(DATA TO EXAMINE begins)

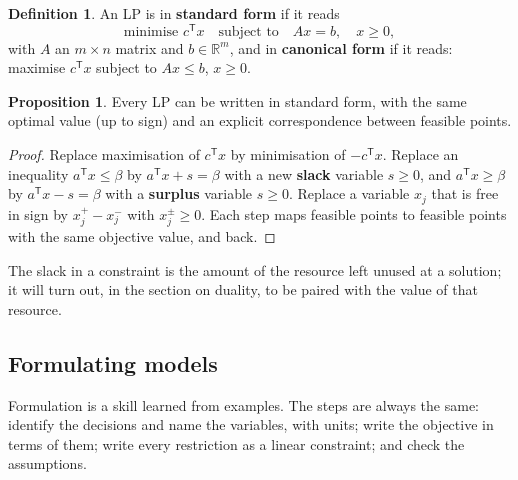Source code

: \documentclass[11pt,a4paper]{article}
\numberwithin{equation}{section}
\theoremstyle{definition}
\newtheorem{defn}[thm]{Definition}
\newtheorem{prop}[thm]{Proposition}
\begin{document}
\begin{defn}
An LP is in \textbf{standard form} if it reads
\[
\text{minimise } c^{\mathsf T}x \quad\text{subject to}\quad Ax = b, \quad x \geq 0 ,
\]
with $A$ an $m \times n$ matrix and $b \in \mathbb R^m$, and in \textbf{canonical form} if it reads: maximise $c^{\mathsf T}x$ subject to $Ax \leq b$, $x \geq 0$.
\end{defn}

\begin{prop}
\label{prop:standardform}
Every LP can be written in standard form, with the same optimal value (up to sign) and an explicit correspondence between feasible points.
\end{prop}

\begin{proof}
Replace maximisation of $c^{\mathsf T}x$ by minimisation of $-c^{\mathsf T}x$. Replace an inequality $a^{\mathsf T}x \leq \beta$ by $a^{\mathsf T}x + s = \beta$ with a new \textbf{slack} variable $s \geq 0$, and $a^{\mathsf T}x \geq \beta$ by $a^{\mathsf T}x - s = \beta$ with a \textbf{surplus} variable $s \geq 0$. Replace a
variable $x_j$ that is free in sign by $x_j^+ - x_j^-$ with $x_j^\pm \geq 0$. Each step maps feasible points to feasible points with the same objective value, and back.
\end{proof}

The slack in a constraint is the amount of the resource left unused at a solution; it will turn out, in the section on duality, to be paired with the value of that resource.

\subsection{Formulating models}
\label{ssec:formulating}

Formulation is a skill learned from examples. The steps are always the same: identify the decisions and name the variables, with units; write the objective in terms of them; write every restriction as a linear constraint; and check the assumptions.
\end{document}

(DATA TO EXAMINE ends)

**GOAL OF THE EXERCISE:**
A verbatim copy of every entry above, with no pictures, is the expected output.

**OUTPUT FOR THIS TASK:**
Source code

: \documentclass[11pt,a4paper]{article}
\numberwithin{equation}{section}
\theoremstyle{definition}
\newtheorem{defn}[thm]{Definition}
\newtheorem{prop}[thm]{Proposition}
\begin{document}
\begin{defn}
An LP is in \textbf{standard form} if it reads
\[
\text{minimise } c^{\mathsf T}x \quad\text{subject to}\quad Ax = b, \quad x \geq 0 ,
\]
with $A$ an $m \times n$ matrix and $b \in \mathbb R^m$, and in \textbf{canonical form} if it reads: maximise $c^{\mathsf T}x$ subject to $Ax \leq b$, $x \geq 0$.
\end{defn}

\begin{prop}
\label{prop:standardform}
Every LP can be written in standard form, with the same optimal value (up to sign) and an explicit correspondence between feasible points.
\end{prop}

\begin{proof}
Replace maximisation of $c^{\mathsf T}x$ by minimisation of $-c^{\mathsf T}x$. Replace an inequality $a^{\mathsf T}x \leq \beta$ by $a^{\mathsf T}x + s = \beta$ with a new \textbf{slack} variable $s \geq 0$, and $a^{\mathsf T}x \geq \beta$ by $a^{\mathsf T}x - s = \beta$ with a \textbf{surplus} variable $s \geq 0$. Replace a
variable $x_j$ that is free in sign by $x_j^+ - x_j^-$ with $x_j^\pm \geq 0$. Each step maps feasible points to feasible points with the same objective value, and back.
\end{proof}

The slack in a constraint is the amount of the resource left unused at a solution; it will turn out, in the section on duality, to be paired with the value of that resource.

\subsection{Formulating models}
\label{ssec:formulating}

Formulation is a skill learned from examples. The steps are always the same: identify the decisions and name the variables, with units; write the objective in terms of them; write every restriction as a linear constraint; and check the assumptions.
\end{document}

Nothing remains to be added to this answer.